Where does the string "textwidth" appear? Copy every line of the entries below that holds it.
##### The data
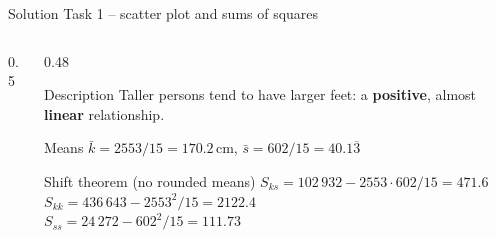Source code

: \documentclass[aspectratio=169,11pt]{beamer}
\newcommand{\heightpoints}{\addplot[only marks, mark=*, mark size=2.2pt, color=hsbiblau]
  coordinates {(164,39) (162,38) (168,39) (198,46) (166,40) (166,39) (192,45) (160,37) (151,36) (175,42) (180,43) (160,38) (168,41) (175,40) (168,39)};}
\begin{document}
\begin{frame}{Solution Task 1 -- scatter plot and sums of squares}
  \begin{columns}[T]
    \begin{column}{0.5\textwidth}
    \end{column}
    \begin{column}{0.48\textwidth}
      \small
      \begin{exampleblock}{Description}
        Taller persons tend to have larger feet: a \textbf{positive}, almost
        \textbf{linear} relationship.
      \end{exampleblock}
      \begin{block}{Means}
        $\bar{k} = 2553/15 = 170.2$\,cm, \quad
        $\bar{s} = 602/15 = 40.1\overline{3}$
      \end{block}
      \begin{block}{Shift theorem (no rounded means)}
        $S_{ks} = 102\,932 - 2553 \cdot 602/15 = \mathbf{471.6}$\\
        $S_{kk} = 436\,643 - 2553^2/15 = \mathbf{2122.4}$\\
        $S_{ss} = 24\,272 - 602^2/15 = \mathbf{111.73}$
      \end{block}
    \end{column}
  \end{columns}
\end{frame}
\end{document}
##########
Exercise solution:
    \begin{column}{0.5\textwidth}
    \begin{column}{0.48\textwidth}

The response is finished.